| Directions for this task |
Copy all of the records word for word.

Stored data entries:
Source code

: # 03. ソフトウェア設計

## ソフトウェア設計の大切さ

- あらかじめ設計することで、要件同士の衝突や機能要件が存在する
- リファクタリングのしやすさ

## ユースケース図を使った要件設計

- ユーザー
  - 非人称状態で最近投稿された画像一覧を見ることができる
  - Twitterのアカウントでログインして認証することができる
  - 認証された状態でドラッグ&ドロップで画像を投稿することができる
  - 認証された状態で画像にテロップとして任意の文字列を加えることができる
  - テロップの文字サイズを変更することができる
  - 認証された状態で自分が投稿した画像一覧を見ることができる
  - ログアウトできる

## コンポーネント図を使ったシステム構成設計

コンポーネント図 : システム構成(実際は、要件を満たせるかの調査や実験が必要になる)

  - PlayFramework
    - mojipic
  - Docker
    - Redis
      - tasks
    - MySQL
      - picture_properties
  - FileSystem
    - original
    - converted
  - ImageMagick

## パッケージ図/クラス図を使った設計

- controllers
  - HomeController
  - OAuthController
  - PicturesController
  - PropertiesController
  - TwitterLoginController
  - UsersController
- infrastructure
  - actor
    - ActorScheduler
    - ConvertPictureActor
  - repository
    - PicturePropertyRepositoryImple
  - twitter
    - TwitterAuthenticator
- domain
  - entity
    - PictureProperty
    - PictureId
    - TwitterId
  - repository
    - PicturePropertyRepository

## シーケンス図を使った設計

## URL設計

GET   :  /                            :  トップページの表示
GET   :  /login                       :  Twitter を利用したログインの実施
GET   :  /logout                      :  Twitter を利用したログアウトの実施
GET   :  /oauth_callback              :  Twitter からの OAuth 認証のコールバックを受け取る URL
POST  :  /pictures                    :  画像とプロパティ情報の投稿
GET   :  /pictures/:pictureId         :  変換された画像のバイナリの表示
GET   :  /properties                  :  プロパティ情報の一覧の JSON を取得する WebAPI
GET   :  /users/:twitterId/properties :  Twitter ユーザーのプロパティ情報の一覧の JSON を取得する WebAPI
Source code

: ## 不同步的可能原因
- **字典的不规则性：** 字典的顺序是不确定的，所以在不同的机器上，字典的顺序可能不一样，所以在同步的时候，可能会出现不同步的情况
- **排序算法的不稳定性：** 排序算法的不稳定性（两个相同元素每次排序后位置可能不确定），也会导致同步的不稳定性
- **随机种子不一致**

| Answer space |
Source code

: # 03. ソフトウェア設計

## ソフトウェア設計の大切さ

- あらかじめ設計することで、要件同士の衝突や機能要件が存在する
- リファクタリングのしやすさ

## ユースケース図を使った要件設計

- ユーザー
  - 非人称状態で最近投稿された画像一覧を見ることができる
  - Twitterのアカウントでログインして認証することができる
  - 認証された状態でドラッグ&ドロップで画像を投稿することができる
  - 認証された状態で画像にテロップとして任意の文字列を加えることができる
  - テロップの文字サイズを変更することができる
  - 認証された状態で自分が投稿した画像一覧を見ることができる
  - ログアウトできる

## コンポーネント図を使ったシステム構成設計

コンポーネント図 : システム構成(実際は、要件を満たせるかの調査や実験が必要になる)

  - PlayFramework
    - mojipic
  - Docker
    - Redis
      - tasks
    - MySQL
      - picture_properties
  - FileSystem
    - original
    - converted
  - ImageMagick

## パッケージ図/クラス図を使った設計

- controllers
  - HomeController
  - OAuthController
  - PicturesController
  - PropertiesController
  - TwitterLoginController
  - UsersController
- infrastructure
  - actor
    - ActorScheduler
    - ConvertPictureActor
  - repository
    - PicturePropertyRepositoryImple
  - twitter
    - TwitterAuthenticator
- domain
  - entity
    - PictureProperty
    - PictureId
    - TwitterId
  - repository
    - PicturePropertyRepository

## シーケンス図を使った設計

## URL設計

GET   :  /                            :  トップページの表示
GET   :  /login                       :  Twitter を利用したログインの実施
GET   :  /logout                      :  Twitter を利用したログアウトの実施
GET   :  /oauth_callback              :  Twitter からの OAuth 認証のコールバックを受け取る URL
POST  :  /pictures                    :  画像とプロパティ情報の投稿
GET   :  /pictures/:pictureId         :  変換された画像のバイナリの表示
GET   :  /properties                  :  プロパティ情報の一覧の JSON を取得する WebAPI
GET   :  /users/:twitterId/properties :  Twitter ユーザーのプロパティ情報の一覧の JSON を取得する WebAPI
Source code

: ## 不同步的可能原因
- **字典的不规则性：** 字典的顺序是不确定的，所以在不同的机器上，字典的顺序可能不一样，所以在同步的时候，可能会出现不同步的情况
- **排序算法的不稳定性：** 排序算法的不稳定性（两个相同元素每次排序后位置可能不确定），也会导致同步的不稳定性
- **随机种子不一致**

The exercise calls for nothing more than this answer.